Pour susciter l’adhésion des collaborateurs, un tel dispositif doit être présenté comme une réponse à un manque : de communication, de coordination, d’innovation, d’information… Le principe d’un réseau social d’entreprise étant de faciliter les échanges et l’accès à l’information, les applications concrètes ne manquent pas. Le réel obstacle est alors à chercher du côté de la peur du flicage et du ridicule ou du manque de temps. Cette crainte peut être justifiée, mais elle ne découle pas du RSE en lui-même, elle illustre le manque de confiance régnant entre les dirigeants et les collaborateurs de l’entreprise. L’installation d’un RSE agit alors comme une loupe révélant cruellement un climat déjà dommageable à la bonne marche de l’entreprise.

Les interconnexions des réseaux sociaux

Les interconnexions des réseaux sociaux

La peur des fuites, des abus et plus globalement des nouvelles technologies transparaît également dans l’article écrit par Agathe Mercante pour Les Echos. A peine 20% des PME françaises seraient en effet représentées sur au moins un réseau social, alors que les consommateurs – internautes y sont à l’inverse très actifs et demandeurs de liens avec leurs marques et prestataires préférés. Assez logiquement, les grands réseaux sociaux courtisent ces entreprises susceptibles de générer du trafic et, surtout, d’acheter des campagnes publicitaires.
Les entrepreneurs semblent avoir désormais majoritairement compris que les réseaux sociaux ne sont que très rarement des lieux de vente directe de leurs produits et services, mais plus un canal de recrutement et de fidélisation de nouveaux clients. Facebook, Twitter, Google+, Pinterest, Instagram peuvent se révéler de puissants outils pour toucher des prospects, encore faut-il que les cibles soient effectivement présents sur le(s) réseau(x) choisi(s).

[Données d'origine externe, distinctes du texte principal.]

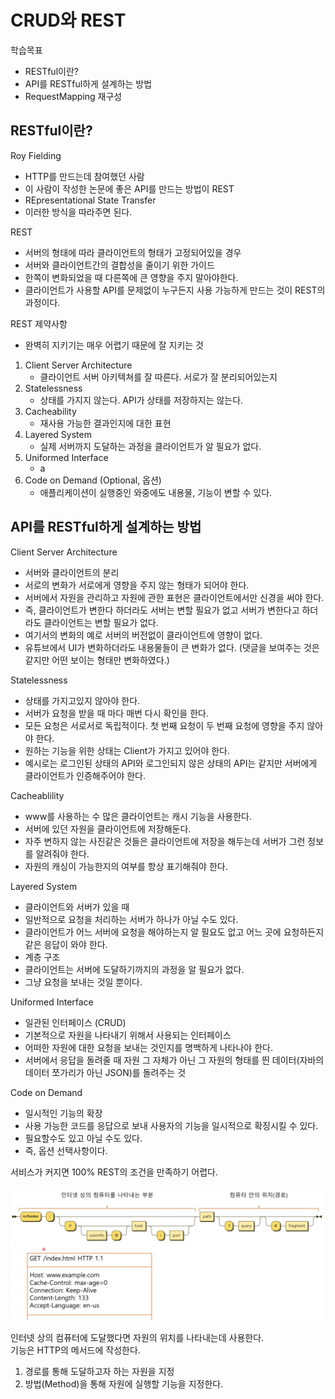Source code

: # CRUD와 REST

학습목표
- RESTful이란?
- API를 RESTful하게 설계하는 방법
- RequestMapping 재구성


## RESTful이란?

Roy Fielding  
- HTTP를 만드는데 참여했던 사람
- 이 사람이 작성한 논문에 좋은 API를 만드는 방법이 REST
- REpresentational State Transfer
- 이러한 방식을 따라주면 된다.

REST  
- 서버의 형태에 따라 클라이언트의 형태가 고정되어있을 경우
- 서버와 클라이언트간의 결합성을 줄이기 위한 가이드
- 한쪽이 변화되었을 때 다른쪽에 큰 영향을 주지 말아야한다.
- 클라이언트가 사용할 API를 문제없이 누구든지 사용 가능하게 만드는 것이 REST의 과정이다.

REST 제약사항
- 완벽히 지키기는 매우 어렵기 때문에 잘 지키는 것
1. Client Server Architecture
    - 클라이언트 서버 아키텍쳐를 잘 따른다. 서로가 잘 분리되어있는지
2. Statelessness
    - 상태를 가지지 않는다. API가 상태를 저장하지는 않는다.
3. Cacheability
    - 재사용 가능한 결과인지에 대한 표현
4. Layered System
   - 실제 서버까지 도달하는 과정을 클라이언트가 알 필요가 없다.
5. Uniformed Interface
   - a
6. Code on Demand (Optional, 옵션)
    - 애플리케이션이 실행중인 와중에도 내용물, 기능이 변할 수 있다.

## API를 RESTful하게 설계하는 방법

Client Server Architecture
- 서버와 클라이언트의 분리
- 서로의 변화가 서로에게 영향을 주지 않는 형태가 되어야 한다.
- 서버에서 자원을 관리하고 자원에 관한 표현은 클라이언트에서만 신경을 써야 한다.  
- 즉, 클라이언트가 변한다 하더라도 서버는 변할 필요가 없고 서버가 변한다고 하더라도 클라이언트는 변할 필요가 없다.
- 여기서의 변화의 예로 서버의 버전없이 클라이언트에 영향이 없다.
- 유튜브에서 UI가 변화하더라도 내용물들이 큰 변화가 없다. (댓글을 보여주는 것은 같지만 어떤 보이는 형태만 변화하였다.)

Statelessness
- 상태를 가지고있지 않아야 한다.
- 서버가 요청을 받을 때 마다 매번 다시 확인을 한다.
- 모든 요청은 서로서로 독립적이다. 첫 번째 요청이 두 번째 요청에 영향을 주지 않아야 한다.
- 원하는 기능을 위한 상태는 Client가 가지고 있어야 한다.
- 예시로는 로그인된 상태의 API와 로그인되지 않은 상태의 API는 같지만 서버에게 클라이언트가 인증해주어야 한다.

Cacheablility
- www를 사용하는 수 많은 클라이언트는 캐시 기능을 사용한다.
- 서버에 있던 자원을 클라이언트에 저장해둔다.
- 자주 변하지 않는 사진같은 것들은 클라이언트에 저장을 해두는데 서버가 그런 정보를 알려줘야 한다.
- 자원의 캐싱이 가능한지의 여부를 항상 표기해줘야 한다.

Layered System
- 클라이언트와 서버가 있을 때  
- 일반적으로 요청을 처리하는 서버가 하나가 아닐 수도 있다.
- 클라이언트가 어느 서버에 요청을 해야하는지 알 필요도 없고 어느 곳에 요청하든지 같은 응답이 와야 한다.
- 계층 구조
- 클라이언트는 서버에 도달하기까지의 과정을 알 필요가 없다.
- 그냥 요청을 보내는 것일 뿐이다.

Uniformed Interface
- 일관된 인터페이스 (CRUD)
- 기본적으로 자원을 나타내기 위해서 사용되는 인터페이스
- 어떠한 자원에 대한 요청을 보내는 것인지를 명백하게 나타나야 한다.
- 서버에서 응답을 돌려줄 때 자원 그 자체가 아닌 그 자원의 형태를 띈 데이터(자바의 데이터 쪼가리가 아닌 JSON)를 돌려주는 것

Code on Demand
- 일시적인 기능의 확장
- 사용 가능한 코드를 응답으로 보내 사용자의 기능을 일시적으로 확징시킬 수 있다.
- 필요할수도 있고 아닐 수도 있다.
- 즉, 옵션 선택사항이다.

서비스가 커지면 100% REST의 조건을 만족하기 어렵다.

![사진](../image/restful.png)


인터넷 상의 컴퓨터에 도달했다면 자원의 위치를 나타내는데 사용한다.  
기능은 HTTP의 메서드에 작성한다.  
1. 경로를 통해 도달하고자 하는 자원을 지정
2. 방법(Method)을 통해 자원에 실행할 기능을 지정한다.
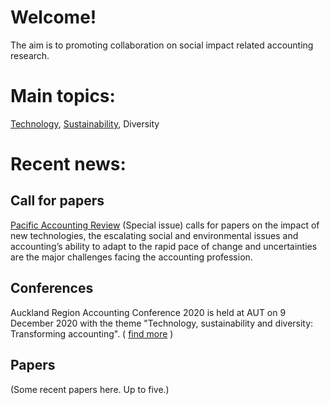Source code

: # Welcome!

The aim is to promoting collaboration on social impact related accounting research. 

# Main topics:

[Technology](https://github.com/chillylin/Accounting_Social_Impact_Wiki/blob/main/topics/technology.md), [Sustainability](https://github.com/chillylin/Accounting_Social_Impact_Wiki/blob/main/topics/Sustainability.md), Diversity

# Recent news:

## Call for papers
[Pacific Accounting Review](https://www.emerald.com/insight/publication/issn/0114-0582) (Special issue) calls for papers on the impact of new technologies, the escalating social and environmental issues and accounting’s ability to adapt to the rapid pace of change and uncertainties are the major challenges facing the accounting profession.

## Conferences
Auckland Region Accounting Conference 2020 is held at AUT on 9 December 2020 with the theme "Technology, sustainability and diversity: Transforming accounting". ( [find more](https://ara2020.gitbook.io/ara2020) )

## Papers
(Some recent papers here. Up to five.)

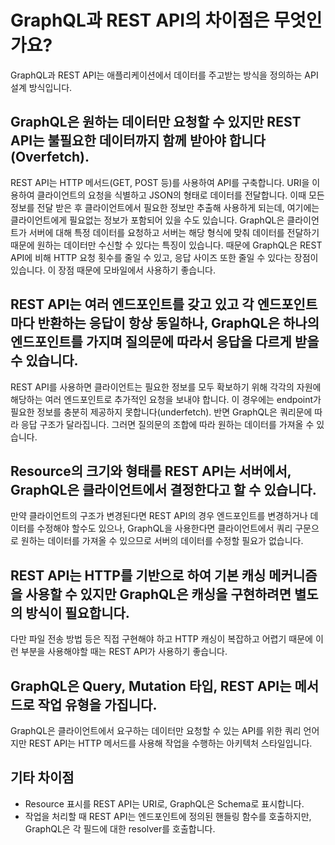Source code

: # GraphQL과 REST API의 차이점은 무엇인가요?
GraphQL과 REST API는 애플리케이션에서 데이터를 주고받는 방식을 정의하는 API 설계 방식입니다. 

## GraphQL은 원하는 데이터만 요청할 수 있지만 REST API는 불필요한 데이터까지 함께 받아야 합니다(Overfetch).
REST API는 HTTP 메서드(GET, POST 등)를 사용하여 API를 구축합니다. URI을 이용하여 클라이언트의 요청을 식별하고 JSON의 형태로 데이터를 전달합니다.
이때 모든 정보를 전달 받은 후 클라이언트에서 필요한 정보만 추출해 사용하게 되는데, 여기에는 클라이언트에게 필요없는 정보가 포함되어 있을 수도 있습니다.
GraphQL은 클라이언트가 서버에 대해 특정 데이터를 요청하고  서버는 해당 형식에 맞춰 데이터를 전달하기 때문에 원하는 데이터만 수신할 수 있다는 특징이 있습니다.
때문에 GraphQL은 REST API에 비해 HTTP 요청 횟수를 줄일 수 있고, 응답 사이즈 또한 줄일 수 있다는 장점이 있습니다.
이 장점 때문에 모바일에서 사용하기 좋습니다.

## REST API는 여러 엔드포인트를 갖고 있고 각 엔드포인트마다 반환하는 응답이 항상 동일하나, GraphQL은 하나의 엔드포인트를 가지며 질의문에 따라서 응답을 다르게 받을 수 있습니다.
REST API를 사용하면 클라이언트는 필요한 정보를 모두 확보하기 위해 각각의 자원에 해당하는 여러 엔드포인트로 추가적인 요청을 보내야 합니다.
이 경우에는 endpoint가 필요한 정보를 충분히 제공하지 못합니다(underfetch).
반면 GraphQL은 쿼리문에 따라 응답 구조가 달라집니다. 그러면 질의문의 조합에 따라 원하는 데이터를 가져올 수 있습니다.

## Resource의 크기와 형태를 REST API는 서버에서, GraphQL은 클라이언트에서 결정한다고 할 수 있습니다.
만약 클라이언트의 구조가 변경된다면 REST API의 경우 엔드포인트를 변경하거나 데이터를 수정해야 할수도 있으나,
GraphQL을 사용한다면 클라이언트에서 쿼리 구문으로 원하는 데이터를 가져올 수 있으므로 서버의 데이터를 수정할 필요가 없습니다.

## REST API는 HTTP를 기반으로 하여 기본 캐싱 메커니즘을 사용할 수 있지만 GraphQL은 캐싱을 구현하려면 별도의 방식이 필요합니다.
다만 파일 전송 방법 등은 직접 구현해야 하고 HTTP 캐싱이 복잡하고 어렵기 때문에 이런 부분을 사용해야할 때는 REST API가 사용하기 좋습니다.

## GraphQL은 Query, Mutation 타입, REST API는 메서드로 작업 유형을 가집니다.
GraphQL은 클라이언트에서 요구하는 데이터만 요청할 수 있는 API를 위한 쿼리 언어지만 REST API는 HTTP 메서드를 사용해 작업을 수행하는 아키텍처 스타일입니다.

## 기타 차이점
- Resource 표시를 REST API는 URI로,  GraphQL은 Schema로 표시합니다.  
- 작업을 처리할 때 REST API는 엔드포인트에 정의된 핸들링 함수를 호출하지만, GraphQL은 각 필드에 대한 resolver를 호출합니다.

Ce n’est en effet pas parce que facebook réunit, à ce jour, le plus grand nombre d’internautes qu’il est forcément le plus pertinent.
Ainsi, à l’instar du RSE, la mise en avant d’une entreprise sur un réseau social doit répondre à un objectif clairement défini, lequel impactera logiquement le choix du / des réseau(x) et des contenus qui y seront publiés.

Comme le suggère Raphael Beziz, les deux types de réseaux sociaux, internes et externes, peuvent se compléter en se justifiant mutuellement : les réseaux, généralistes et spécialisés, sont en effet d’importantes sources d’informations gratuites, informations dont la diffusion, l’analyse, le commentaire et l’archivage seront avantageusement réalisés via un réseau interne.
Pour tirer profit d’un tel dispositif, quelques préalables sont indispensables : identification des personnes qui peuvent prendre la parole sur les réseaux externes, attribution éventuelle de thématiques de recherche et de veille, ouverture maximale du réseau interne, paramétrage des possibilités de diffusion et de commentaire des publications, définition claire de l’utilisation et de la tonalité du discours pour chacun des outils, explicitation des différents degrés de confidentialité en interne…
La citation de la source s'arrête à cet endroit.